Steel Dynamics reported that Q3 net income of $12.8 million on net sales of $1.7 billion fell drastically compared to Q3 2011 earnings of $43.3 million on sales of $2 billion. Income fell even more compared to Q2 2012 when earnings totaled $44.5 million. In the nine months ended September 30, 2012 net income was $103.0 million, on net sales of $ 5.6 billion. By comparison, in the nine months ended September 30, 2011 net income was $247.9 million on net sales of $ 6.1 billion.
"Relative to overall market demand, our operating performance was commendable for the third quarter," Chief Executive Officer Mark Millett said in commenting on the results. "The US market in general remains tepid, as uncertainty surrounding the strength of Europe, growth in China, and the near-term US economic and political environment continues to weigh heavily on customers' purchasing decisions. Aside from our fabrication operations, this reluctance in customer buying resulted in reduced selling volumes across our major operating platforms.
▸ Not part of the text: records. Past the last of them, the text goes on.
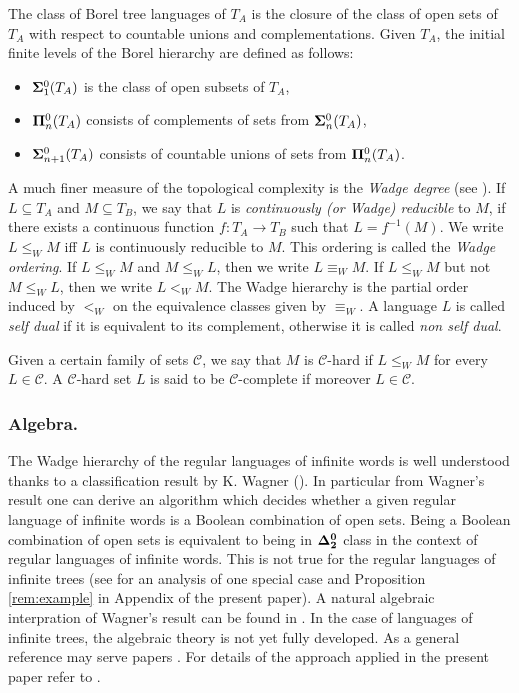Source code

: The class of Borel tree languages of $T_A$ is the
closure of the class of open sets of $T_A$ with respect to countable unions and
complementations. Given $T_A$, the initial finite levels of the
Borel hierarchy are defined as follows: %
\begin{itemize}
\item ${\bf\Sigma}^0_1(T_A)$ is the class of open subsets of $T_A$, 
\item ${\bf\Pi}^0_n(T_A)$ consists of complements of sets from ${\bf\Sigma}^0_n(T_A)$, 
\item ${\bf\Sigma}^0_{n+1}(T_A)$ consists of countable unions of sets from ${\bf\Pi}^0_n(T_A)$. 
\end{itemize}
A much finer measure of the topological complexity is the \emph{Wadge degree} (see \cite[Chapter 21.E]{kechris}).
If $L \subseteq T_A$ and $M\subseteq T_B$, we say that $L$ is \emph{continuously (or Wadge)
reducible} to $M$, if there exists a continuous function $f: T_A \to T_B$ such that $L=
f^{-1}(M)$. We write $L \leq_W M$ iff $L$ is continuously reducible to $M$.
This ordering is called the {\em Wadge ordering}. If $L \leq_W M$ and $M \leq_W L$, then we write $L
\equiv_W M$. If $L \leq_W M$ but not $M \leq_W L$, then we write $L<_W
M$. The Wadge hierarchy is the partial order induced by $<_W$ on the
equivalence classes given by $\equiv_W$. A language  $L$ is called {\em self dual} if it is equivalent 
to its complement, otherwise it is called {\em non self dual}.

Given a certain family of sets $\mathcal{C}$, we say that $M$ is $\mathcal{C}$-hard if $L
\leq_W M$ for every $L \in \mathcal{C}$. A    $\mathcal{C}$-hard set $L$ is said to be $\mathcal{C}$-complete if 
moreover $L \in \mathcal{C}$.
\subsubsection*{Algebra.}
The Wadge hierarchy of the regular languages of infinite words is well understood thanks to a classification result by K. Wagner (\cite{wagner}). In particular from Wagner's result one can derive an algorithm which decides whether a given regular language of infinite words is a Boolean combination of open sets. Being a Boolean combination of open sets is equivalent to being in ${\bf \Delta^0_2}$ class in the context of regular languages of infinite words. This is not true for the regular languages of infinite trees (see \cite[Section 4.1]{bp} for an analysis of one special case and Proposition \ref{rem:example} in Appendix of the present paper).   A natural algebraic interpration of Wagner's result can be found in \cite[Theorem V.6.2]{pinperrin}. In the case of languages of infinite trees, the algebraic theory is not yet fully developed. As a general reference may serve papers \cite{blumensath,bp,bojtrees,bojidziaszek}. For details of the approach applied in the present paper refer to \cite[Section 3]{bp}.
The average selling price per ton shipped decreased $45 per ton to $809, and the average ferrous scrap cost per ton melted decreased $44. As the combined steel metal spread was generally consistent quarter over quarter, reduced profitability was largely a function of decreased volume and product mix changes.
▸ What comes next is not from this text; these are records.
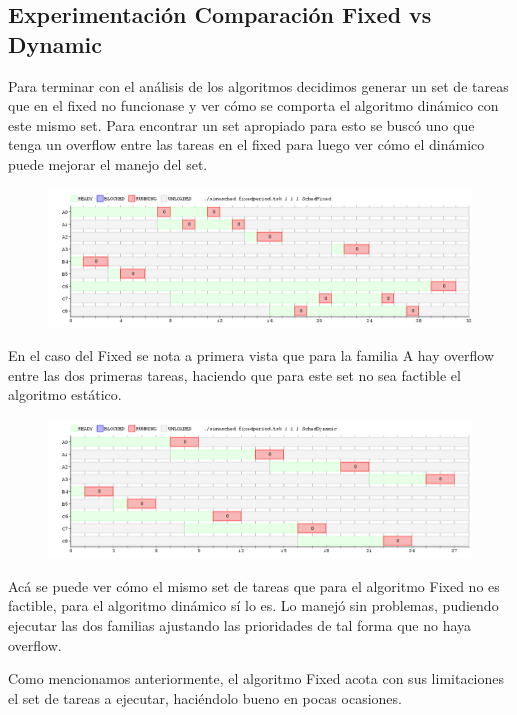 \subsection{Experimentación Comparación Fixed vs Dynamic}

Para terminar con el análisis de los algoritmos decidimos generar un set de tareas que en el fixed no funcionase y ver cómo se comporta el algoritmo dinámico con este mismo set.
Para encontrar un set apropiado para esto se buscó uno que tenga un overflow entre las tareas en el fixed para luego ver cómo el dinámico puede mejorar el manejo del set.

\begin{figure}[H]
  \centering
\includegraphics[scale=0.45]{fixedvsdynamic/fD.png}
  \caption[Algoritmo Fixed]{}
\end{figure}

En el caso del Fixed se nota a primera vista que para la familia A hay overflow entre las dos primeras tareas, haciendo que para este set no sea factible el algoritmo estático.

\begin{figure}[H]
  \centering
\includegraphics[scale=0.45]{fixedvsdynamic/fD2.png}
  \caption[Algoritmo Dinamico]{}
\end{figure}

Acá se puede ver cómo el mismo set de tareas que para el algoritmo Fixed no es factible, para el algoritmo dinámico sí lo es. Lo manejó sin problemas, pudiendo ejecutar las dos familias ajustando las prioridades de tal forma que no haya overflow.

Como mencionamos anteriormente, el algoritmo Fixed acota con sus limitaciones el set de tareas a ejecutar, haciéndolo bueno en pocas ocasiones.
Despite lower volumes and selling values in the company's metals recycling business, ferrous metal spreads expanded 23 percent in Q3, as compared to Q2 2012. Operating income for OmniSource increased $11.5 million sequentially to $16.6 million for Q3 2012 as compared to $5.1 million in the prior quarter.
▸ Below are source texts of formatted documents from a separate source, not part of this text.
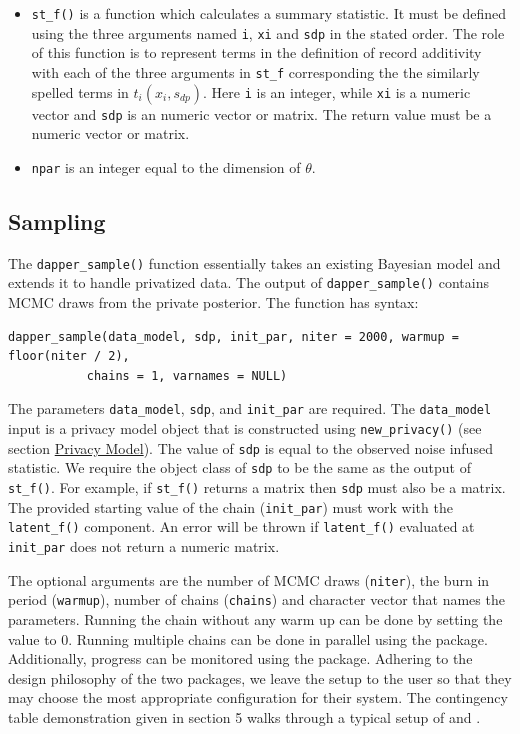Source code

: \begin{itemize}
  Finally, the return value of \texttt{priv\_f()} must be a scalar value.
\item
  \texttt{st\_f()} is a function which calculates a summary statistic. It
  must be defined using the three arguments named \texttt{i}, \texttt{xi} and \texttt{sdp}
  in the stated order. The role of this function is to represent terms in the definition of record additivity
  with each of the three arguments in \texttt{st\_f} corresponding the the similarly spelled
  terms in \(t_i(x_i, s_{dp})\). Here \texttt{i} is an integer,
  while \texttt{xi} is a numeric vector and \texttt{sdp} is an numeric vector or matrix. The return value
  must be a numeric vector or matrix.
\item
  \texttt{npar} is an integer equal to the dimension of \(\theta\).
\end{itemize}

\hypertarget{sampling}{%
\subsection{Sampling}\label{sampling}}

The \texttt{dapper\_sample()} function essentially takes an existing
Bayesian model and extends it to handle privatized data. The
output of \texttt{dapper\_sample()} contains MCMC draws from
the private posterior. The function has syntax:

\begin{verbatim}
dapper_sample(data_model, sdp, init_par, niter = 2000, warmup = floor(niter / 2),
           chains = 1, varnames = NULL)
\end{verbatim}

The parameters \texttt{data\_model}, \texttt{sdp}, and \texttt{init\_par} are required.
The \texttt{data\_model} input is a privacy model object that is constructed
using \texttt{new\_privacy()} (see section \protect\hyperlink{privacy-model}{Privacy Model}). The value
of \texttt{sdp} is equal to the observed noise infused statistic. We require the
object class of \texttt{sdp} to be the same as the output of \texttt{st\_f()}.
For example, if \texttt{st\_f()} returns a matrix
then \texttt{sdp} must also be a matrix. The provided starting value of the
chain (\texttt{init\_par}) must work with the \texttt{latent\_f()} component. An
error will be thrown if \texttt{latent\_f()} evaluated at \texttt{init\_par} does
not return a numeric matrix.

The optional arguments are the number of MCMC draws (\texttt{niter}), the
burn in period (\texttt{warmup}), number of chains (\texttt{chains}) and character
vector that names the parameters. Running the chain without
any warm up can be done by setting the value to 0. Running multiple chains can be done in parallel
using the  package. Additionally, progress can be monitored
using the  package. Adhering to the design philosophy
of the two packages, we leave the setup to the user so that they may
choose the most appropriate configuration for their system. The
contingency table demonstration given in section 5 walks
through a typical setup of  and .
"Within our metals recycling platform, despite a challenging environment that resulted in decreased volumes," continued Millett, "ferrous operating margins improved significantly, as metal spreads expanded 23 percent and initiatives to reduce operating expenses were achieved, resulting in operating income of $16.6 million in the third quarter, compared to $5.1 million in the second quarter of this year. The ferrous scrap market continues to be oversupplied, as the export market and US steel mill utilization rates have moderated. However, we believe an inflection point has been reached and ferrous scrap pricing is likely near a bottom."
Looking forward, Millett cautioned that volumes could once again be challenged in Q4 as "fluctuations in immediate customer needs and hesitancy for customers to carry inventory persists. Ferrous scrap pricing fell further in October, which could challenge our metals recycling operations, while benefiting our steel operations early in the fourth quarter."